C’est du 22 au 24 octobre dernier qu’a eu lieu dans la station balnéaire de Sotchi, le Sommet Russie-Afrique co-présidé par Vladimir Poutine et Abdelfattah Al Sissi, président de l’Union africaine. Les 54 Etats africains étaient représentés, dont 47 chefs d’Etat et de gouvernement. Il s’agit du premier Sommet Russie-Afrique depuis la chute de l’URSS en 1991.
Le Sommet, qui doit se répéter tous les trois ans, est d’autant plus important que Moscou, après cinq années de sanctions économiques occidentales, a un besoin crucial de partenaires et de débouchés pour conjurer sa croissance atone.
Dans un contexte de tensions exacerbées avec les pays occidentaux, il est aussi l’occasion pour Moscou, après son grand retour au Moyen-Orient à la faveur de ses succès syriens, de montrer qu’elle est une puissance d’influence mondiale.

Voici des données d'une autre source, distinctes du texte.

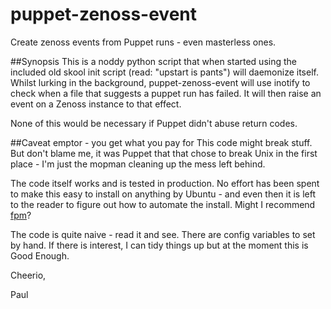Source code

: puppet-zenoss-event
===================

Create zenoss events from Puppet runs - even masterless ones.

##Synopsis
This is a noddy python script that when started using the included
old skool init script (read: "upstart is pants") will daemonize 
itself. Whilst lurking in the background, puppet-zenoss-event will
use inotify to check when a file that suggests a puppet run has failed.
It will then raise an event on a Zenoss instance to that effect.

None of this would be necessary if Puppet didn't abuse return codes.

##Caveat emptor - you get what you pay for
This code might break stuff. But don't blame me, it was Puppet that
that chose to break Unix in the first place - I'm just the mopman
cleaning up the mess left behind.

The code itself works and is tested in production. No effort has been
spent to make this easy to install on anything by Ubuntu - and even
then it is left to the reader to figure out how to automate the
install. Might I recommend [fpm](https://github.com/jordansissel/fpm/)?

The code is quite naive - read it and see. There are config
variables to set by hand. If there is interest, I can tidy things up
but at the moment this is Good Enough.

Cheerio,

Paul
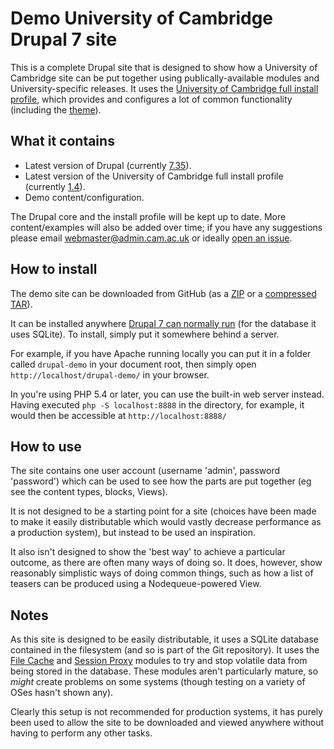 Demo University of Cambridge Drupal 7 site
==========================================

This is a complete Drupal site that is designed to show how a University of Cambridge site can be put together using publically-available modules and University-specific releases. It uses the [University of Cambridge full install profile](https://github.com/misd-service-development/drupal-cambridge-profile), which provides and configures a lot of common functionality (including the [theme](https://github.com/misd-service-development/drupal-cambridge-theme)).

What it contains
----------------

- Latest version of Drupal (currently [7.35](https://www.drupal.org/drupal-7.35-release-notes)).
- Latest version of the University of Cambridge full install profile (currently [1.4](https://github.com/misd-service-development/drupal-cambridge-profile/releases/tag/7.x-1.4-full)).
- Demo content/configuration.

The Drupal core and the install profile will be kept up to date. More content/examples will also be added over time; if you have any suggestions please email webmaster@admin.cam.ac.uk or ideally [open an issue](https://github.com/misd-service-development/drupal-cambridge-demo/issues).

How to install
--------------

The demo site can be downloaded from GitHub (as a [ZIP](https://github.com/misd-service-development/drupal-cambridge-demo/archive/master.zip) or a [compressed TAR](https://github.com/misd-service-development/drupal-cambridge-demo/archive/master.tar.gz)).

It can be installed anywhere [Drupal 7 can normally run](https://www.drupal.org/requirements) (for the database it uses SQLite). To install, simply put it somewhere behind a server.

For example, if you have Apache running locally you can put it in a folder called `drupal-demo` in your document root, then simply open `http://localhost/drupal-demo/` in your browser.

In you're using PHP 5.4 or later, you can use the built-in web server instead. Having executed `php -S localhost:8888` in the directory, for example, it would then be accessible at `http://localhost:8888/`

How to use
----------

The site contains one user account (username 'admin', password 'password') which can be used to see how the parts are put together (eg see the content types, blocks, Views).

It is not designed to be a starting point for a site (choices have been made to make it easily distributable which would vastly decrease performance as a production system), but instead to be used an inspiration.

It also isn't designed to show the 'best way' to achieve a particular outcome, as there are often many ways of doing so. It does, however, show reasonably simplistic ways of doing common things, such as how a list of teasers can be produced using a Nodequeue-powered View.

Notes
-----

As this site is designed to be easily distributable, it uses a SQLite database contained in the filesystem (and so is part of the Git repository). It uses the [File Cache](https://www.drupal.org/project/filecache) and [Session Proxy](https://www.drupal.org/project/session_proxy) modules to try and stop volatile data from being stored in the database. These modules aren't particularly mature, so *might* create problems on some systems (though testing on a variety of OSes hasn't shown any).

Clearly this setup is not recommended for production systems, it has purely been used to allow the site to be downloaded and viewed anywhere without having to perform any other tasks.

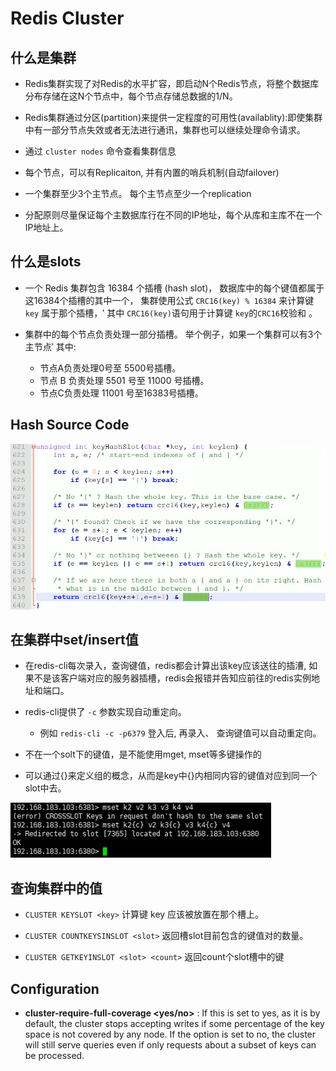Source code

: # Redis Cluster

## 什么是集群
* Redis集群实现了对Redis的水平扩容，即启动N个Redis节点，将整个数据库分布存储在这N个节点中，每个节点存储总数据的1/N。

* Redis集群通过分区(partition)来提供一定程度的可用性(availablity):即使集群中有一部分节点失效或者无法进行通讯，集群也可以继续处理命令请求。

* 通过 `cluster nodes` 命令查看集群信息

* 每个节点，可以有Replicaiton, 并有内置的哨兵机制(自动failover)

* 一个集群至少3个主节点。 每个主节点至少一个replication

* 分配原则尽量保证每个主数据库行在不同的IP地址，每个从库和主库不在一个IP地址上。

## 什么是slots

* 一个 Redis 集群包含 16384 个插槽 (hash slot)， 数据库中的每个键值都属于这16384个插槽的其中一个， 集群使用公式 `CRC16(key) % 16384` 来计算键 `key` 属于那个插槽，′ 其中 `CRC16(key)`语句用于计算键 `key`的`CRC16`校验和 。

* 集群中的每个节点负责处理一部分插槽。 举个例子，如果一个集群可以有3个主节点′ 其中:
    * 节点A负责处理0号至 5500号插槽。
    * 节点 B 负责处理 5501 号至 11000 号插槽。
    * 节点C负责处理 11001 号至16383号插槽。

## Hash Source Code
![](res/2021-01-15-07-04-06.png)

## 在集群中set/insert值
* 在redis-cli每次录入，查询键值，redis都会计算出该key应该送往的插漕, 如果不是该客户端对应的服务器插槽，redis会报错并告知应前往的redis实例地址和端口。

* redis-cli提供了 `-c` 参数实现自动重定向。     
    * 例如 `redis-cli -c -p6379` 登入后, 再录入、 查询键值可以自动重定向。

* 不在一个solt下的键值，是不能使用mget, mset等多键操作的

* 可以通过{}来定义组的概念，从而是key中{}内相同内容的键值对应到同一个slot中去。

![](res/2021-01-15-07-14-50.png)

## 查询集群中的值

* `CLUSTER KEYSLOT <key>` 计算键 key 应该被放置在那个槽上。

* `CLUSTER COUNTKEYSINSLOT <slot>` 返回槽slot目前包含的键值对的数量。

* `CLUSTER GETKEYINSLOT <slot> <count>` 返回count个slot槽中的键

## Configuration

* **cluster-require-full-coverage <yes/no>** : If this is set to yes, as it is by default, the cluster stops accepting writes if some percentage of the key space is not covered by any node. If the option is set to no, the cluster will still serve queries even if only requests about a subset of keys can be processed.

Rattraper son retard par rapport aux grandes puissances
Les motifs de la tenue de ce sommet sont donc à la fois politiques et économiques. Pour la Russie, c’est un moyen d’accroître son influence mondiale après son retour au Moyen-Orient et le succès de son intervention militaire en Syrie. Sur le plan économique, c’est l’occasion de trouver de nouveaux débouchés suite à la fermeture de certains marchés européens et occidentaux à la suite des sanctions dues à la crise ukrainienne.
D’autant plus que l’Afrique, riche de ses ressources naturelles, connaît une croissance économique intéressante. La Russie souhaite combler son retard par rapport aux grandes puissances, puisque ses échanges commerciaux en 2018 avec l’Afrique ne se sont élevés qu’à 17 milliards de dollars, contre 275 milliards pour l’Europe et 200 milliards pour la Chine, premier pays partenaire économique du continent africain. De leur côté, les pays africains ont répondu en grand nombre au Sommet de Sotchi, car ils souhaitent multiplier les partenaires au bénéfice du continent africain.
D’autre part, le discours politique russe invoque une coopération sans interférence dans les affaires intérieures, et est favorable à la stabilité des régimes même autoritaires. Sur un autre plan, la Russie est déterminée à apporter son aide à la lutte anti-terroriste, qui est primordiale pour beaucoup de pays africains qui subissent les sévices des groupes terroristes tels que Daech et Boko Haram. La Russie a enfin une grande expertise dans le nucléaire civil, la fabrication d’armes sophistiquées et tous les volets du secteur sécuritaire.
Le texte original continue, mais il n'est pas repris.